StrainEnergyEvolution

This StrainEnergyEvolution criterion implements the BSEO Method. It can be used in structural optimization. To define one,

criterion StrainEnergyEvolution (1) (2) (3) [4] [5] [6] [7] [8]
# (1) int, unique criterion tag
# (2) int, increment of rejection level in percentage
# (3) int, target rejection level in percentage
# [4] double, weight of central element, used in averaging
# [5] int, number of iterations of averaging
# [6] int, reactivation rate in percentage
# [7] double, propagation weight
# [8] double, tolerance

Caveat

1. It is recommended to use consecutive tags for elements starting from $1$. Large tags will increase memory usage.

Theory

Readers can refer to the monograph Evolutionary Topology Optimization of Continuum Structures: Methods and Applications for detailed discussion of the Bi-directional Evolutionary Structural Optimization Method.

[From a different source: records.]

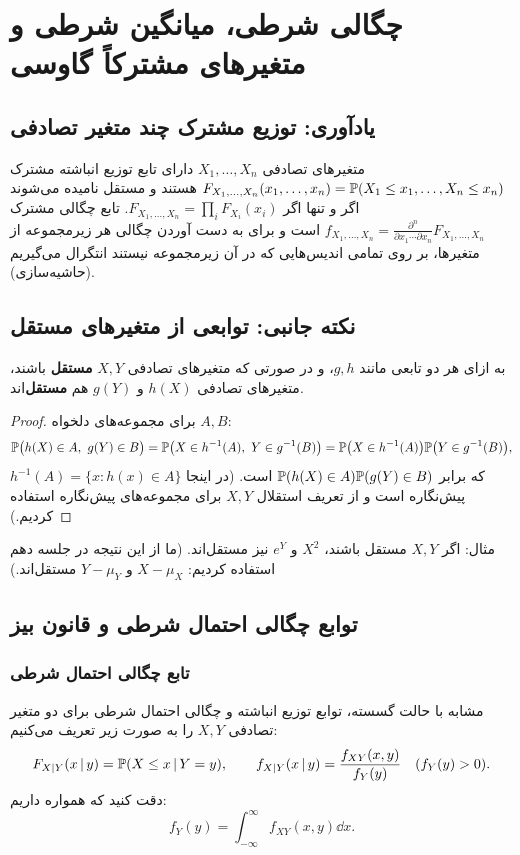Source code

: \chapter{چگالی شرطی، میانگین شرطی و متغیرهای مشترکاً گاوسی}

\section{یادآوری: توزیع مشترک چند متغیر تصادفی}

متغیرهای تصادفی $X_1,\ldots,X_n$ دارای تابع توزیع انباشته مشترک
$F_{X_1,\ldots,X_n}(x_1,\ldots,x_n)=\Prob(X_1\le x_1,\ldots,X_n\le x_n)$
هستند و مستقل نامیده می‌شوند اگر و تنها اگر $F_{X_1,\ldots,X_n}=\prod_iF_{X_i}(x_i)$. تابع چگالی مشترک
$f_{X_1,\ldots,X_n}=\frac{\partial^n}{\partial x_1\cdots\partial x_n}F_{X_1,\ldots,X_n}$
است و برای به دست آوردن چگالی هر زیرمجموعه از متغیرها، بر روی تمامی اندیس‌هایی که در آن زیرمجموعه نیستند انتگرال می‌گیریم (حاشیه‌سازی).

\section{نکته جانبی: توابعی از متغیرهای مستقل}

\begin{theorem}
به ازای هر دو تابعی مانند $g,h$، و در صورتی که متغیرهای تصادفی $X,Y$ \textbf{مستقل} باشند، متغیرهای تصادفی $h(X)$ و $g(Y)$ هم \textbf{مستقل}‌اند.
\end{theorem}
\begin{proof}
برای مجموعه‌های دلخواه $A,B$:
\[
\Prob\big(h(X)\in A,\ g(Y)\in B\big)=\Prob\big(X\in h^{-1}(A),\ Y\in g^{-1}(B)\big)=\Prob\big(X\in h^{-1}(A)\big)\Prob\big(Y\in g^{-1}(B)\big),
\]
که برابر $\Prob(h(X)\in A)\Prob(g(Y)\in B)$ است. (در اینجا $h^{-1}(A)=\{x:h(x)\in A\}$ پیش‌نگاره است و از تعریف استقلال $X,Y$ برای مجموعه‌های پیش‌نگاره استفاده کردیم.)
\end{proof}
مثال: اگر $X,Y$ مستقل باشند، $X^2$ و $e^Y$ نیز مستقل‌اند. (ما از این نتیجه در جلسه دهم استفاده کردیم: $X-\mu_X$ و $Y-\mu_Y$ مستقل‌اند.)

\section{توابع چگالی احتمال شرطی و قانون بیز }

\subsection{تابع چگالی احتمال شرطی}
\begin{definition}
مشابه با حالت گسسته، توابع توزیع انباشته و چگالی احتمال شرطی برای دو متغیر تصادفی $X,Y$ را به صورت زیر تعریف می‌کنیم:
\[
F_{X|Y}(x\given y)=\Prob(X\le x\given Y=y),\qquad
f_{X|Y}(x\given y)=\frac{f_{XY}(x,y)}{f_Y(y)}\quad(f_Y(y)>0).
\]
دقت کنید که همواره داریم:
\[
f_Y(y)=\int_{-\infty}^{\infty}f_{XY}(x,y)\dd x .
\]
\end{definition}

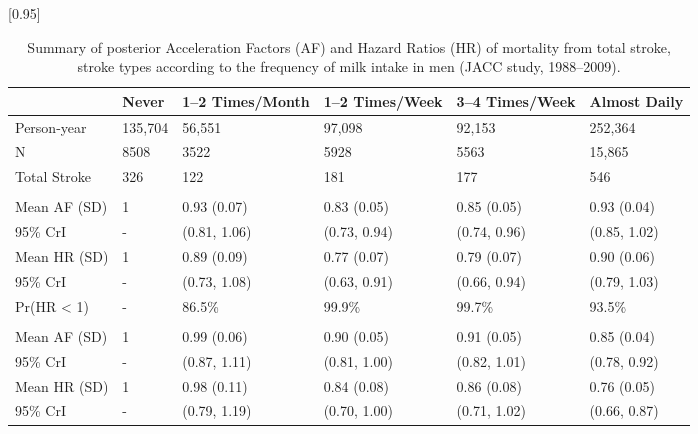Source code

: \documentclass[nutrients,article,accept,moreauthors,pdftex]{Definitions/mdpi}
\begin{document}
\begin{table}[H]

\caption{\label{tab:tab2}Summary of posterior Acceleration Factors (AF) and Hazard Ratios (HR) of mortality from total stroke, stroke types according to the frequency of milk intake in men (JACC study, 1988--2009).}
\centering

\scalebox{.95}[0.95]{\begin{tabular}{L{32mm}C{8mm}C{26mm}C{25mm}C{25mm}C{20mm}}
\textbf{ } & \textbf{Never} & \textbf{1--2 Times/Month} & \textbf{1--2 Times/Week} & \textbf{3--4 Times/Week} & \textbf{Almost Daily}\\
\hline
   Person-year & 135,704 & 56,551 & 97,098 & 92,153 & 252,364\\
N & 8508 & 3522 & 5928 & 5563 & 15,865\\
   Total Stroke & 326 & 122 & 181 & 177 & 546\\
\addlinespace[0.3em]
\\
\hspace{1em}Mean AF (SD) & 1 & 0.93 (0.07) & 0.83 (0.05) & 0.85 (0.05) & 0.93 (0.04)\\
   \hspace{1em}95\% CrI & - & (0.81, 1.06) & (0.73, 0.94) & (0.74, 0.96) & (0.85, 1.02)\\
\hspace{1em}Mean HR (SD) & 1 & 0.89 (0.09) & 0.77 (0.07) & 0.79 (0.07) & 0.90 (0.06)\\
   \hspace{1em}95\% CrI & - & (0.73, 1.08) & (0.63, 0.91) & (0.66, 0.94) & (0.79, 1.03)\\
\hspace{1em}Pr(HR < 1) & - & 86.5\% & 99.9\% & 99.7\% & 93.5\%\\
\addlinespace[0.3em]
\\
   \hspace{1em}Mean AF (SD) & 1 & 0.99 (0.06) & 0.90 (0.05) & 0.91 (0.05) & 0.85 (0.04)\\
\hspace{1em}95\% CrI & - & (0.87, 1.11) & (0.81, 1.00) & (0.82, 1.01) & (0.78, 0.92)\\
   \hspace{1em}Mean HR (SD) & 1 & 0.98 (0.11) & 0.84 (0.08) & 0.86 (0.08) & 0.76 (0.05)\\
\hspace{1em}95\% CrI & - & (0.79, 1.19) & (0.70, 1.00) & (0.71, 1.02) & (0.66, 0.87)\\

\end{tabular}}
\end{table}
\end{document}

Here a brief introduction is presented to explain what the StrainEnergyEvolution criterion does to the model.

To perform optimization with StrainEnergyEvolution, a Optimization step shall be defined instead of a standard static step.

step Optimization (1) [2]
# (1) int, unique step tag
# [2] double, step length, default: 1.0

The ESO step performs the complete static analysis step and calls the criterion to modify/update the model repeatedly until an exit signal is received. The exit signal is often returned by a proper criterion.

Collect Strain Energy

The first step is to collect the normalized strain energy of each element. If the element is currently inactive, the corresponding strain energy will be set to zero. The normalization uses the characteristic length of the corresponding element.

Averaging

Instead of the original node based averaging procedure, which requires to compute the sensitivity parameter of the connected nodes, the StrainEnergyEvolution criterion uses a convolution filter type process. The averaged strain energy is updated by computing the weighted average of the strain energy of all connected elements. Say the target element, denoted with subscript $j$, is connected to $m=n-1$ elements. Accounting for the target element itself, there are $n$ elements under consideration. The strain energy of each element before averaging is denoted by $\alpha_i$. Then the averaged strain energy of that element $\bar\alpha$ can be computed by

$$\bar\alpha_j=\sum^{n}_{i=1}w_i\alpha_i,\qquad{}w_j=Ww_i\quad\text{for }i\neq{}j,\qquad\sum^{n}_{i=1}w_i=1.$$

The parameter $W$ is controlled by the fourth input argument [4].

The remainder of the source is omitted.